### [TASK TO CARRY OUT]
Work out how many lines below contain the word "Pycket". Only the number is wanted.

### [SOURCE RECORDS]
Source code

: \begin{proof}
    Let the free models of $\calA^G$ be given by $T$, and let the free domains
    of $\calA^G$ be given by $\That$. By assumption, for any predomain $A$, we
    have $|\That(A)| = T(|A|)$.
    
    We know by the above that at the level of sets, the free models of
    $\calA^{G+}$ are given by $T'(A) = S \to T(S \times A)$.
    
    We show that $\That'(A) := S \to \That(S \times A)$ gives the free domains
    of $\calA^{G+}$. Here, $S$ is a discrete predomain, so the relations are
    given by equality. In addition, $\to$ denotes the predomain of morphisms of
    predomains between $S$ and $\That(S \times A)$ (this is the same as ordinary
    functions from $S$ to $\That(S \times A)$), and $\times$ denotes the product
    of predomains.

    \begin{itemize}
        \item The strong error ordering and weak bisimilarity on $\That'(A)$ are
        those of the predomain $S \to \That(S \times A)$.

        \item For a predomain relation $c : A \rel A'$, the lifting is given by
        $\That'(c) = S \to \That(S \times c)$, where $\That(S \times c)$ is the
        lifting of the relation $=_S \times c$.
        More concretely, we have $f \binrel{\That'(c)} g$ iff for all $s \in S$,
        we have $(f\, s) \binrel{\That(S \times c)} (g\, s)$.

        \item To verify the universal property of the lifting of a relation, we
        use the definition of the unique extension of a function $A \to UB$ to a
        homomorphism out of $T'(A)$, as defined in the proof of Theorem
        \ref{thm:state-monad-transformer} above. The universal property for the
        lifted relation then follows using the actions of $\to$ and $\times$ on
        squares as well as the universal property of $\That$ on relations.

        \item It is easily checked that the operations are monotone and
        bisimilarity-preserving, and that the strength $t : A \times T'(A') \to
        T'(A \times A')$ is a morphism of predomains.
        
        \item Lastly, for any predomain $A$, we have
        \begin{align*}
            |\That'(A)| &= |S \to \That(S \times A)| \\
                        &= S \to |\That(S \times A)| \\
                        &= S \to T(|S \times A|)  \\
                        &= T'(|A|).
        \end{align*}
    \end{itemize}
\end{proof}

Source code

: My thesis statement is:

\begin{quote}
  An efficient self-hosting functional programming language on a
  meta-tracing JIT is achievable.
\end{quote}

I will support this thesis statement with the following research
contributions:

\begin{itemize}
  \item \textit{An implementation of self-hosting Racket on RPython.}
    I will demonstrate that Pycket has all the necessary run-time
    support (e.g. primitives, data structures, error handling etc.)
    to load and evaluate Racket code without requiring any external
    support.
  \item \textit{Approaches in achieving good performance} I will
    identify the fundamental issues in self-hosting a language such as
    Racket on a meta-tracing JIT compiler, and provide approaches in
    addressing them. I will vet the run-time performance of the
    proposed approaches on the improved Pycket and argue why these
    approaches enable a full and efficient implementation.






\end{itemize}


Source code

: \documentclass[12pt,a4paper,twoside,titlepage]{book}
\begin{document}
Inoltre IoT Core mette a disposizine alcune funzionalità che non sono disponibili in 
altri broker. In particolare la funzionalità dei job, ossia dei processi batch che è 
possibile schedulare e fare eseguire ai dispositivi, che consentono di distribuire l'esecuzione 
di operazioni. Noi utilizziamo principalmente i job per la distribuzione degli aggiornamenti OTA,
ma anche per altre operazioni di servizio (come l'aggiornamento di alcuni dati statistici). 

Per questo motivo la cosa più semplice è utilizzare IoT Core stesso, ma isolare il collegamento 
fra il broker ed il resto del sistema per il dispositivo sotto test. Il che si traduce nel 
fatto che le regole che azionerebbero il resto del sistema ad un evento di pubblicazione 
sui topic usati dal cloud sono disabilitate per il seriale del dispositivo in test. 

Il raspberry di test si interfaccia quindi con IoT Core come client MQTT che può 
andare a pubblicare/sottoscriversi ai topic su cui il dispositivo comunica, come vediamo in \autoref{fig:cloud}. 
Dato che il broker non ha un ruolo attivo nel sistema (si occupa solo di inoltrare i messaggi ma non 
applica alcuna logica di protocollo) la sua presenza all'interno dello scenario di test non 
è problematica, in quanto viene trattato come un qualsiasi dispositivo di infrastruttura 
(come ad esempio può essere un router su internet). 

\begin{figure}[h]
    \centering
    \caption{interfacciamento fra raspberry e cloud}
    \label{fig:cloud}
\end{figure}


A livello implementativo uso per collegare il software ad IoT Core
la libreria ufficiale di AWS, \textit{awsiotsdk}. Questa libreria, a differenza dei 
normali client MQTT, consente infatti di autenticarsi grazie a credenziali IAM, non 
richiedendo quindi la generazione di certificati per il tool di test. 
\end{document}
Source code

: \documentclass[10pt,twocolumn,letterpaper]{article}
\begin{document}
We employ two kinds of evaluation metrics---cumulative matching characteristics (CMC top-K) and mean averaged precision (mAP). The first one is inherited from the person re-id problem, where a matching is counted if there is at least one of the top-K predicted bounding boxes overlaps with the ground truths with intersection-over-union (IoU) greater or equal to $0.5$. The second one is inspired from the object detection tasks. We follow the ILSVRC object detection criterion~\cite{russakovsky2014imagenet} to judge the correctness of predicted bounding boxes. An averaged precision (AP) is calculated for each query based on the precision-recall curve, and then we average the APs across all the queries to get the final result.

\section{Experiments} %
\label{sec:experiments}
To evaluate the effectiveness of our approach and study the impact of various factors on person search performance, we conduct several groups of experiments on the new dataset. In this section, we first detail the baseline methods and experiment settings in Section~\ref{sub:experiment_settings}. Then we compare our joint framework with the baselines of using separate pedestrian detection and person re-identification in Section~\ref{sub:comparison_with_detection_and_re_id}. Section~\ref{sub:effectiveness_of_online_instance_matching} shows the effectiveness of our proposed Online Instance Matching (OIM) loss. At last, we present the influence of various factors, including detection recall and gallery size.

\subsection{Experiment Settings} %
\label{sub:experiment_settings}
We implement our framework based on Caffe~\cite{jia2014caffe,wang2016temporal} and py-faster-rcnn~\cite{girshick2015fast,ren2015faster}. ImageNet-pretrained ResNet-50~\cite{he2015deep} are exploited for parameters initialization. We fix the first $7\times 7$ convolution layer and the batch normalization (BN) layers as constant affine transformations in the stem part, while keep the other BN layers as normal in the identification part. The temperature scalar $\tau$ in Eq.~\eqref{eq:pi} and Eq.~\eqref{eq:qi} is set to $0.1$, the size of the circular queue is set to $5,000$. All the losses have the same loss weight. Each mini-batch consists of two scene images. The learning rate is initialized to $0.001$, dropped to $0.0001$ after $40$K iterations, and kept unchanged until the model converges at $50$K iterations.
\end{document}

### [TASK RESULT]
2